Trained as a painter under Fernand Léger he achieved wide spread fame for his fashion images for Vogue and his photo essays of cities. Along with Robert Frank he is cited as one of the forefathers of street photography. He won the Prix Nadar in 1957 and since then has been published and exhibited worldwide.

The exhibition William Klein put on show a blend of documentary work and fashion prints. Klein re-invented the photographic document.
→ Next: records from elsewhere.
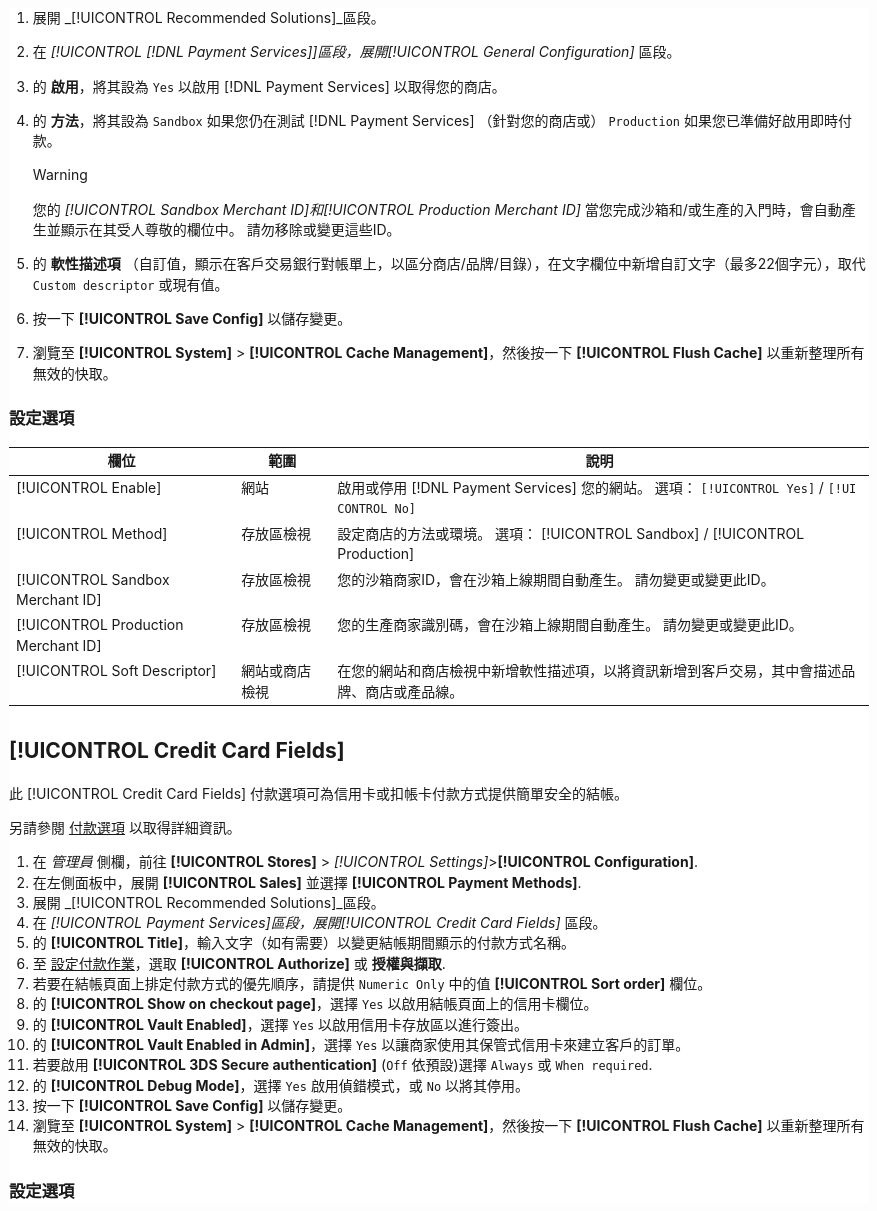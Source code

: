 1. 展開 _[!UICONTROL Recommended Solutions]_區段。
1. 在 _[!UICONTROL [!DNL Payment Services]]_區段，展開_[!UICONTROL General Configuration]_ 區段。
1. 的 **啟用**，將其設為 `Yes` 以啟用 [!DNL Payment Services] 以取得您的商店。
1. 的 **方法**，將其設為 `Sandbox` 如果您仍在測試 [!DNL Payment Services] （針對您的商店或） `Production` 如果您已準備好啟用即時付款。

   >[!WARNING]
   >
   >您的 _[!UICONTROL Sandbox Merchant ID]_和_[!UICONTROL Production Merchant ID]_ 當您完成沙箱和/或生產的入門時，會自動產生並顯示在其受人尊敬的欄位中。 請勿移除或變更這些ID。

1. 的 **軟性描述項** （自訂值，顯示在客戶交易銀行對帳單上，以區分商店/品牌/目錄），在文字欄位中新增自訂文字（最多22個字元），取代 `Custom descriptor` 或現有值。
1. 按一下 **[!UICONTROL Save Config]** 以儲存變更。
1. 瀏覽至 **[!UICONTROL System]** > **[!UICONTROL Cache Management]**，然後按一下 **[!UICONTROL Flush Cache]** 以重新整理所有無效的快取。

### 設定選項

| 欄位 | 範圍 | 說明 |
|---|---|---|
| [!UICONTROL Enable] | 網站 | 啟用或停用 [!DNL Payment Services] 您的網站。 選項： `[!UICONTROL Yes]` / `[!UICONTROL No]` |
| [!UICONTROL Method] | 存放區檢視 | 設定商店的方法或環境。 選項： [!UICONTROL Sandbox] / [!UICONTROL Production] |
| [!UICONTROL Sandbox Merchant ID] | 存放區檢視 | 您的沙箱商家ID，會在沙箱上線期間自動產生。 請勿變更或變更此ID。 |
| [!UICONTROL Production Merchant ID] | 存放區檢視 | 您的生產商家識別碼，會在沙箱上線期間自動產生。 請勿變更或變更此ID。 |
| [!UICONTROL Soft Descriptor] | 網站或商店檢視 | 在您的網站和商店檢視中新增軟性描述項，以將資訊新增到客戶交易，其中會描述品牌、商店或產品線。 |

## [!UICONTROL Credit Card Fields]

此 [!UICONTROL Credit Card Fields] 付款選項可為信用卡或扣帳卡付款方式提供簡單安全的結帳。

另請參閱 [付款選項](payments-options.md#paypal-smart-buttons) 以取得詳細資訊。

1. 在 _管理員_ 側欄，前往 **[!UICONTROL Stores]** > _[!UICONTROL Settings]_>**[!UICONTROL Configuration]**.
1. 在左側面板中，展開 **[!UICONTROL Sales]** 並選擇 **[!UICONTROL Payment Methods]**.
1. 展開 _[!UICONTROL Recommended Solutions]_區段。
1. 在 _[!UICONTROL Payment Services]_區段，展開_[!UICONTROL Credit Card Fields]_ 區段。
1. 的 **[!UICONTROL Title]**，輸入文字（如有需要）以變更結帳期間顯示的付款方式名稱。
1. 至 [設定付款作業](production.md#set-payment-services-as-payment-method)，選取 **[!UICONTROL Authorize]** 或 **授權與擷取**.
1. 若要在結帳頁面上排定付款方式的優先順序，請提供 `Numeric Only` 中的值 **[!UICONTROL Sort order]** 欄位。
1. 的 **[!UICONTROL Show on checkout page]**，選擇 `Yes` 以啟用結帳頁面上的信用卡欄位。
1. 的 **[!UICONTROL Vault Enabled]**，選擇 `Yes` 以啟用信用卡存放區以進行簽出。
1. 的 **[!UICONTROL Vault Enabled in Admin]**，選擇 `Yes` 以讓商家使用其保管式信用卡來建立客戶的訂單。
1. 若要啟用 **[!UICONTROL 3DS Secure authentication]** (`Off` 依預設)選擇 `Always` 或 `When required`.
1. 的 **[!UICONTROL Debug Mode]**，選擇 `Yes` 啟用偵錯模式，或 `No` 以將其停用。
1. 按一下 **[!UICONTROL Save Config]** 以儲存變更。
1. 瀏覽至 **[!UICONTROL System]** > **[!UICONTROL Cache Management]**，然後按一下 **[!UICONTROL Flush Cache]** 以重新整理所有無效的快取。

### 設定選項

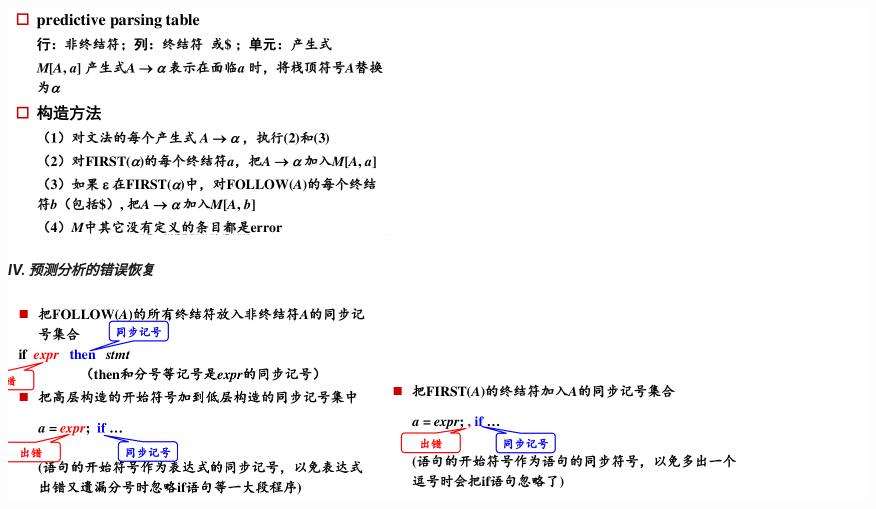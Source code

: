 <img src="README/1540975071703.png" style="zoom:50%">

##### IV. 预测分析的错误恢复

<img src="README/1540975514160.png" style="zoom:50%">

<img src="README/1540975565136.png" style="zoom:50%">
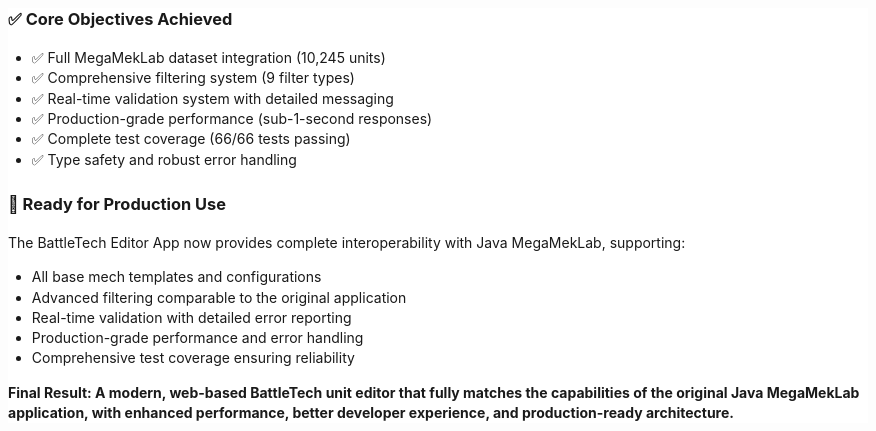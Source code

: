 ### **✅ Core Objectives Achieved**
- ✅ Full MegaMekLab dataset integration (10,245 units)
- ✅ Comprehensive filtering system (9 filter types)
- ✅ Real-time validation system with detailed messaging
- ✅ Production-grade performance (sub-1-second responses)
- ✅ Complete test coverage (66/66 tests passing)
- ✅ Type safety and robust error handling

### **🚀 Ready for Production Use**
The BattleTech Editor App now provides complete interoperability with Java MegaMekLab, supporting:
- All base mech templates and configurations
- Advanced filtering comparable to the original application  
- Real-time validation with detailed error reporting
- Production-grade performance and error handling
- Comprehensive test coverage ensuring reliability

**Final Result: A modern, web-based BattleTech unit editor that fully matches the capabilities of the original Java MegaMekLab application, with enhanced performance, better developer experience, and production-ready architecture.**
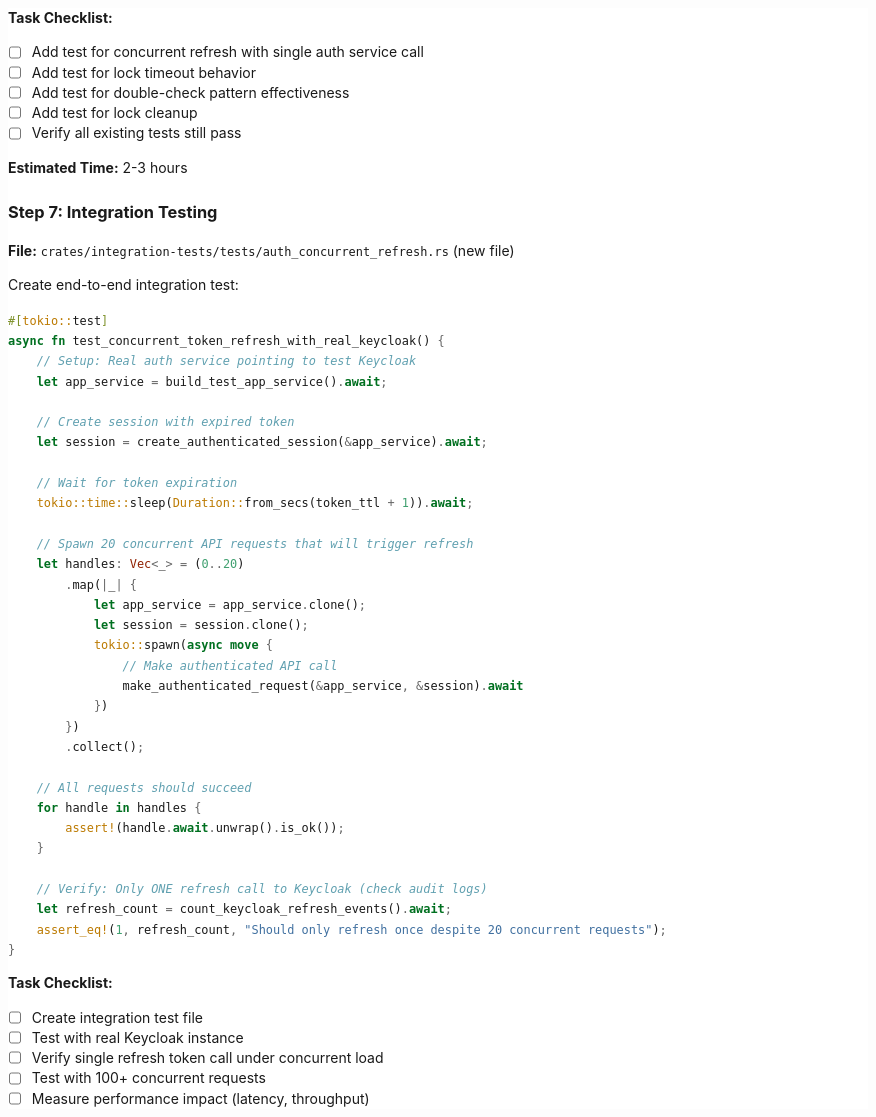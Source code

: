 **Task Checklist:**
- [ ] Add test for concurrent refresh with single auth service call
- [ ] Add test for lock timeout behavior
- [ ] Add test for double-check pattern effectiveness
- [ ] Add test for lock cleanup
- [ ] Verify all existing tests still pass

**Estimated Time:** 2-3 hours

### Step 7: Integration Testing

**File:** `crates/integration-tests/tests/auth_concurrent_refresh.rs` (new file)

Create end-to-end integration test:

```rust
#[tokio::test]
async fn test_concurrent_token_refresh_with_real_keycloak() {
    // Setup: Real auth service pointing to test Keycloak
    let app_service = build_test_app_service().await;

    // Create session with expired token
    let session = create_authenticated_session(&app_service).await;

    // Wait for token expiration
    tokio::time::sleep(Duration::from_secs(token_ttl + 1)).await;

    // Spawn 20 concurrent API requests that will trigger refresh
    let handles: Vec<_> = (0..20)
        .map(|_| {
            let app_service = app_service.clone();
            let session = session.clone();
            tokio::spawn(async move {
                // Make authenticated API call
                make_authenticated_request(&app_service, &session).await
            })
        })
        .collect();

    // All requests should succeed
    for handle in handles {
        assert!(handle.await.unwrap().is_ok());
    }

    // Verify: Only ONE refresh call to Keycloak (check audit logs)
    let refresh_count = count_keycloak_refresh_events().await;
    assert_eq!(1, refresh_count, "Should only refresh once despite 20 concurrent requests");
}
```

**Task Checklist:**
- [ ] Create integration test file
- [ ] Test with real Keycloak instance
- [ ] Verify single refresh token call under concurrent load
- [ ] Test with 100+ concurrent requests
- [ ] Measure performance impact (latency, throughput)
His images, often blurred or out of focus, his high contrast prints, his use of high-grain film and wide angles shocked the established order of the photography world, earning him a reputation as an anti-photographer’s photographer.

By summarizing the irrationality of life, and challenging common social conventions, throughout the 1950’s and 60’s Klein created significant movement and debate within the fashion photography establishment.

With a career spanning over half a century, William Klein continues to live and work in Paris, France.

“William Klein” exhibition was at the Michael Hoppen Gallery in London, from 10th July until 6th September 2014.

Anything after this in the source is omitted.